In my humble estimation, the analysis above effectively refutes the best of the arguments against Palestinian statehood.  I would in fact go further to say that the arguments are essentially bogus and are meant to allow Israel to continue the occupation and continue settlement activity, perhaps waiting for a new historical opportunity to scatter the Palestinian inhabitants of Jerusalem and the West Bank and to annex the entire land.  When the Prime Minister of Israel says that he cannot accept the ’67 borders because they are not defensible, he is indirectly confirming such suspicions.  What gives any state the right to determine whether its borders are defensible and to pre-emptively occupy neighboring territory as a defensive measure?

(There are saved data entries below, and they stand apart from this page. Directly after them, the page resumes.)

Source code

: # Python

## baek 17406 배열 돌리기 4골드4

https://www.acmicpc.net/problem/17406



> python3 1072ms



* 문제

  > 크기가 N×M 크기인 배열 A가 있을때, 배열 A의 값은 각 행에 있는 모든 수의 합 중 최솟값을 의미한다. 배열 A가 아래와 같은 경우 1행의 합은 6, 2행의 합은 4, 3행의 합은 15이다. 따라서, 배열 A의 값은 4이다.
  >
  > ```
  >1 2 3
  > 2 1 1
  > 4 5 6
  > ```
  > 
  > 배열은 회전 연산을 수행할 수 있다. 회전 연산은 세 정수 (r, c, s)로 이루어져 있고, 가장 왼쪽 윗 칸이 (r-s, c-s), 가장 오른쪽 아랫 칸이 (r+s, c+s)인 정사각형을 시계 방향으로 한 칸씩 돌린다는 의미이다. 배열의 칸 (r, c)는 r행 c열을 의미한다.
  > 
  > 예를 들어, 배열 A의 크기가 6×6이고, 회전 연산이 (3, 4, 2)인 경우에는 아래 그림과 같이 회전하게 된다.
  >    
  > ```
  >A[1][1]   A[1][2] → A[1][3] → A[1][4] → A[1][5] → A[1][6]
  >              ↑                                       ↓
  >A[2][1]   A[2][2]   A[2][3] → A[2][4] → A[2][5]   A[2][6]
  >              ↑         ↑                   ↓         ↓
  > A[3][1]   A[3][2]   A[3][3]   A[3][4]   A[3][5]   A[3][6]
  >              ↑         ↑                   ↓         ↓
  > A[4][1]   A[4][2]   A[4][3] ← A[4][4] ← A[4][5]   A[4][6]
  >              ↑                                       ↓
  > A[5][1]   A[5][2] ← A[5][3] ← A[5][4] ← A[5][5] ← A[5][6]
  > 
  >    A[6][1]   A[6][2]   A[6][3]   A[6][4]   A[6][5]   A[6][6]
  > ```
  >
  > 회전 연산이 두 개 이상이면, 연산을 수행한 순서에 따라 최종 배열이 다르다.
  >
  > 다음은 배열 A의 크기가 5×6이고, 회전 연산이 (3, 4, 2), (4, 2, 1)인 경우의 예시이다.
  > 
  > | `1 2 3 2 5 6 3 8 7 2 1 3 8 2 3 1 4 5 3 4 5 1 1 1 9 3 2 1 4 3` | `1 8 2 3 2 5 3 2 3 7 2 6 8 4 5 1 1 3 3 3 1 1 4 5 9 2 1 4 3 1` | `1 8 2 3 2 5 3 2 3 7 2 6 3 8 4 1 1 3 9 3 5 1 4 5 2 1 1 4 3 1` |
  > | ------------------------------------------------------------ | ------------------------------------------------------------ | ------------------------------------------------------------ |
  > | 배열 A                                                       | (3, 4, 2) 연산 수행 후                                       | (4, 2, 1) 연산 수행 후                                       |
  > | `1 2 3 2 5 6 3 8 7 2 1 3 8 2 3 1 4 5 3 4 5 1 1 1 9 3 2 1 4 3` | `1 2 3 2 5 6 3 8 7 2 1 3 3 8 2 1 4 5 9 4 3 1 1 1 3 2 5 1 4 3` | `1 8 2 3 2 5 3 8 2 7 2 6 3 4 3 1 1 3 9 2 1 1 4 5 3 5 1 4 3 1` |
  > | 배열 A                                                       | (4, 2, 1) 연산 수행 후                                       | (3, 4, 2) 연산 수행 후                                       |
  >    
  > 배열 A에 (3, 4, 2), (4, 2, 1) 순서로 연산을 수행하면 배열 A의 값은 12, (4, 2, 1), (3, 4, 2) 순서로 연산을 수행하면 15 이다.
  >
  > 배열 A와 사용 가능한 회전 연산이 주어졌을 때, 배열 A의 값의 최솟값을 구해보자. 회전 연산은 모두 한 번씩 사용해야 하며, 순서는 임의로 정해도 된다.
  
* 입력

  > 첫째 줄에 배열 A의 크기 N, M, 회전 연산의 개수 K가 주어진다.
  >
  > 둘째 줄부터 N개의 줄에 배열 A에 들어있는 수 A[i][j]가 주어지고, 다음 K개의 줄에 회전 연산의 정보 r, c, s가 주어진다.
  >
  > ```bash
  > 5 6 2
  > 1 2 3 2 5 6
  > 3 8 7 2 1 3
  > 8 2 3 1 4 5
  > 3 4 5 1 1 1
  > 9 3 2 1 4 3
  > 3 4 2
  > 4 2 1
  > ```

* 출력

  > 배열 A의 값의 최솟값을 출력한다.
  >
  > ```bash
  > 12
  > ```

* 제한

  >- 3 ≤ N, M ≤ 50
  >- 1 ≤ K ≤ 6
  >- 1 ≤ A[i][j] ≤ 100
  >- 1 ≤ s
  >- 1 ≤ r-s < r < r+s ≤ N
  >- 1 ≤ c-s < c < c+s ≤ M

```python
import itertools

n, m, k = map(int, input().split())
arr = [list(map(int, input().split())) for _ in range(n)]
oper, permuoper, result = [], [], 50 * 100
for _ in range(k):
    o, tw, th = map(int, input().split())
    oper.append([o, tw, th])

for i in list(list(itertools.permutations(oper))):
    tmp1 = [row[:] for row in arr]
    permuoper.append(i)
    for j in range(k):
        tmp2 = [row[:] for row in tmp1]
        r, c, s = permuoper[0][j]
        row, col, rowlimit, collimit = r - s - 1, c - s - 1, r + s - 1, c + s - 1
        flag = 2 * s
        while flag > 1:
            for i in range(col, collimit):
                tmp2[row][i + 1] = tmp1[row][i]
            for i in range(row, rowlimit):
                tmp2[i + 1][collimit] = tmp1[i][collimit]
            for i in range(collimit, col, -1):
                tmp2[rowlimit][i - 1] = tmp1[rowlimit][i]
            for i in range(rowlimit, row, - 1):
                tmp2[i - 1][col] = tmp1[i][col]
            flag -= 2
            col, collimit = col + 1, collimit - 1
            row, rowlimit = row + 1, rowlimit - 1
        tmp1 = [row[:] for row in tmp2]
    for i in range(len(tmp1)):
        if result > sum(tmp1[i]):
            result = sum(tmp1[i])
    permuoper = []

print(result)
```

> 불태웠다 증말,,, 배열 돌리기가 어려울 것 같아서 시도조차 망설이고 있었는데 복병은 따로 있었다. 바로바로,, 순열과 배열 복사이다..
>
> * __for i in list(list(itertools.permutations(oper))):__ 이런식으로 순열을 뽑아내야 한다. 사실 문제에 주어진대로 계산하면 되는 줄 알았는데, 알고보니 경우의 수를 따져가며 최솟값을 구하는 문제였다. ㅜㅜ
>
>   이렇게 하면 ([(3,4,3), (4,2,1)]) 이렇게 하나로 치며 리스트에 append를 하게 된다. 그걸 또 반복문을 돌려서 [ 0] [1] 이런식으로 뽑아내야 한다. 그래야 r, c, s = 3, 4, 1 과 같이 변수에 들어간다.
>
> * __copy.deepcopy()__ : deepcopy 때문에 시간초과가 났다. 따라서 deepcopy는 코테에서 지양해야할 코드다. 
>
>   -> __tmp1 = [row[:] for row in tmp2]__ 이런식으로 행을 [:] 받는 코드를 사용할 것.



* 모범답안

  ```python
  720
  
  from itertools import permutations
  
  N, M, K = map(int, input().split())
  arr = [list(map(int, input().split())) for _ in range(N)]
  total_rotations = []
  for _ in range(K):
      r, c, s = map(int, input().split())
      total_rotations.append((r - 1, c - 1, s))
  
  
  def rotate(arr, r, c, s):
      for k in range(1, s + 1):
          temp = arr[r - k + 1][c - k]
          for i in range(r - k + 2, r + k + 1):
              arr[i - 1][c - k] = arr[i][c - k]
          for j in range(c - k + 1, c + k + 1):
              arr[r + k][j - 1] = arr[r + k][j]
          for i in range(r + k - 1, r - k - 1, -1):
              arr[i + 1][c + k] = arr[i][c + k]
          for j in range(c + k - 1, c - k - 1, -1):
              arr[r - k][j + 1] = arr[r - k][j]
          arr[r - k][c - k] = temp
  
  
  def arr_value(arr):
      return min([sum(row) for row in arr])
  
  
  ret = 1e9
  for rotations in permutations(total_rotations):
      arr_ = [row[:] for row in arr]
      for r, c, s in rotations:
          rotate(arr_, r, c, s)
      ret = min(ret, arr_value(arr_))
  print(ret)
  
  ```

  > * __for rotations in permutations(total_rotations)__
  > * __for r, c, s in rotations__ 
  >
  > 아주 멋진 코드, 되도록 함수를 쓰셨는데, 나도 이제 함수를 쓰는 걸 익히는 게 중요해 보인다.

Several questions remain open however.  If a Palestinian State were approved, what would be the next steps?  How can such an intransigent conflict be successfully resolved?  It is at this point a foregone conclusion that the US will veto Palestine’s bid soon to be tabled by President Abbas.  This is an unfortunate and morally indefensible use of the USA’s veto power, but it is of course not without precedent; the US has made a habit of exercising vetoes in the Security Council to protect its client state Israel.  By far the best course of action would be for the Security Council to approve the measure and ask the two states to negotiate for a limited period of time on an equal footing.  But in all likelihood, this will not happen.  And even if it did, I would guess that subsequent bilateral negotiations between the states would still fail.  Eventually, a just settlement will need to be imposed.  Failing that, the victims in this conflict will be denied justice until Israel is recognized as an apartheid state.[4]

But what might be the shape of a just settlement?  This is the last issue that I will briefly address here.  There are effectively only two possible solutions.  The solution usually put forward by that proverbial international community is the so-called two-state solution.  Most agree, including the US, that the two states should be established along the ’67 borders.  However, they further allow that final borders be subject to negotiated land swaps and agreements over the fate of Jerusalem and the question of Palestinian refugees.  The logic behind this current consensusl is that it recognizes the ’67 borders as a fait accompli and leaves the remaining issues to direct negotiations between Israel and the Palestinian Authority.  In fact, this is far from an equitable settlement, since it grants Israel negotiating rights over the West Bank settlements and places the Palestinians in an inferior negotiating position on the question of refugees by accepting the ’67 borders.  And the status of Jerusalem is as well slanted in Israel’s favor by virtue of its being under Israeli occupation.  Essentially this consensus has allowed Israel to stall without end

This then is why I personally feel that any two-state solution will ultimately need to be imposed.  So, what might an imposed settlement look like?  Obviously, such a decision ought to be a judicial one by an impartial international court or by impartial diplomatic consensus.  But my own position would be that the two states should be established precisely along the ’67 borders.  All Jewish settlements in the West Bank should be dismantled as illegal, with no right to negotiation, and Palestinian refugees from Israel should be granted full and fair compensation for their loss of property and the injustice they have endured.  Finally, Jerusalem should be declared an International City governed by the UN, with free rights of travel but significantly limited right of further, permanent settlement.  Many may disagree with this position, but I will be happy to defend or debate it.  I would further say that it represents a favorable decision for Israel given the historical facts.  Having said that, let me again say that such a decision should ideally come from an impartial judicial proceeding.

In the previous paragraph I made mention of two possible solutions.  What then is the second one?  The second solution would be modeled on South Africa.  Effectively, this means recognizing that the State of Israel has been in place since 1948 and has governed an expanded territory since 1967.  So simply recognize that the Palestinian populations should be granted citizenship and voting rights immediately, and, of course, recognize the right of refugees to return and enjoy the same rights and access to courts to reclaim their lost property.  This new state would be overwhelmingly Palestinian, of course, and so the Zionist dream of a Jewish homeland would be lost.  But this solution was found appropriate in South Africa, so why not in Israel/Palestine?  I suspect that Israel is not ready for this solution.  But if they continue to resist any discussion along the lines of the first solution, history will eventually overtake their state.  The status quo is not sustainable!

Notes

[1] UNGA resolution 181, 1947

[2] I have put the word approval in brackets because the vote was taken in the General Assembly and not the Security Council.  See https://www.foreignpolicyjournal.com/2010/10/26/the-myth-of-the-u-n-creation-of-israel/, a relevant article by Jeremy R. Hammond.

[3] The questions in parenthesis are of course rhetorical.

[4] Former President Carter, for the moment a lone voice, has foreseen such a development in his 2007 book, Palestine, Peace not Apartheid.